Invenergy signed a 20-year power purchase agreement with TVA in January and will begin construction in the spring, with completion before the end of this year. TVA will use the output to fill orders for its successful Green Power Switch program that offers renewable energy, including wind, solar and landfill gas generation, to customers (“uåX˜äŠÊ˜·³Ç, June 2001).
The principals of Invenergy consist of much of the management team from SkyGen Energy, which was sold to Calpine Corp in Oct. 2000. They formed Invenergy in July 2001. According to vice-president Enio Ricci, the company has close to 1000 MW of wind projects on the drawing board spread across the United States.

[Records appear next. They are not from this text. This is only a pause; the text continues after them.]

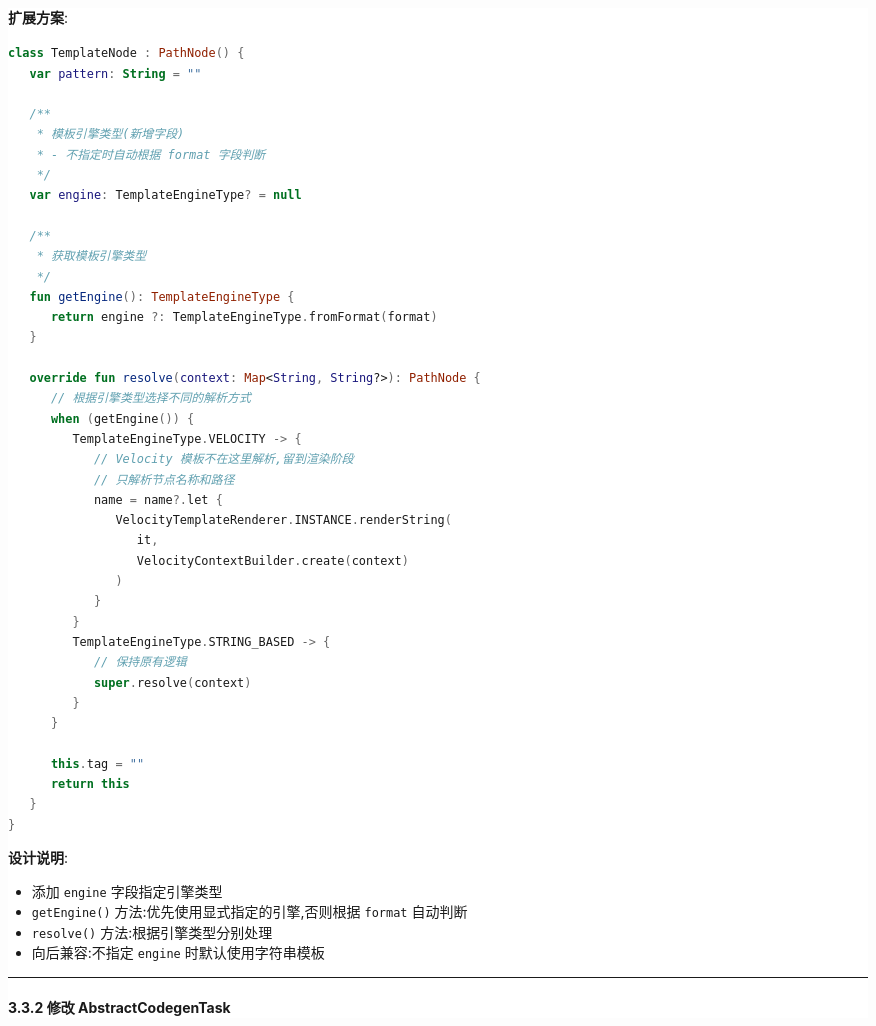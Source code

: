 **扩展方案**:

```kotlin
class TemplateNode : PathNode() {
   var pattern: String = ""

   /**
    * 模板引擎类型(新增字段)
    * - 不指定时自动根据 format 字段判断
    */
   var engine: TemplateEngineType? = null

   /**
    * 获取模板引擎类型
    */
   fun getEngine(): TemplateEngineType {
      return engine ?: TemplateEngineType.fromFormat(format)
   }

   override fun resolve(context: Map<String, String?>): PathNode {
      // 根据引擎类型选择不同的解析方式
      when (getEngine()) {
         TemplateEngineType.VELOCITY -> {
            // Velocity 模板不在这里解析,留到渲染阶段
            // 只解析节点名称和路径
            name = name?.let {
               VelocityTemplateRenderer.INSTANCE.renderString(
                  it,
                  VelocityContextBuilder.create(context)
               )
            }
         }
         TemplateEngineType.STRING_BASED -> {
            // 保持原有逻辑
            super.resolve(context)
         }
      }

      this.tag = ""
      return this
   }
}
```

**设计说明**:

- 添加 `engine` 字段指定引擎类型
- `getEngine()` 方法:优先使用显式指定的引擎,否则根据 `format` 自动判断
- `resolve()` 方法:根据引擎类型分别处理
- 向后兼容:不指定 `engine` 时默认使用字符串模板

---

#### 3.3.2 修改 AbstractCodegenTask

TVA, a federal power generation and marketing agency that serves much of the southeastern US, released a solicitation in August 2001 for two other sites, asking for 20-25 MW of wind energy by October 2003 followed by 20-30 MW more by October 2004, but the sites "didn't work out," says TVA's Gil Francis. The agency released a second solicitation in June 2002, which Invenergy LLC won.
TVA had considered testing an energy storage system near Buffalo Mountain, but instead decided instead to install and test the facility at a lignite power plant near the Columbus Air Force Base in Alabama.
Francis says TVA included plans for the storage system in the project's environmental impact statement to prepare for a potential installation. The facility would have stored energy produced by wind for peak use when the wind does not blow, he says. At the Columbus plant, on the other hand, the system will store energy generated during off-peak hours to sell during on-peak hours. Regenesys Technologies, which developed the energy storage technology, is a wholly owned subsidiary of major British utility Innogy, which in turn is owned by Germany's RWE. It has previously said it sees great potential for using Regenesys in tandem with wind power installations.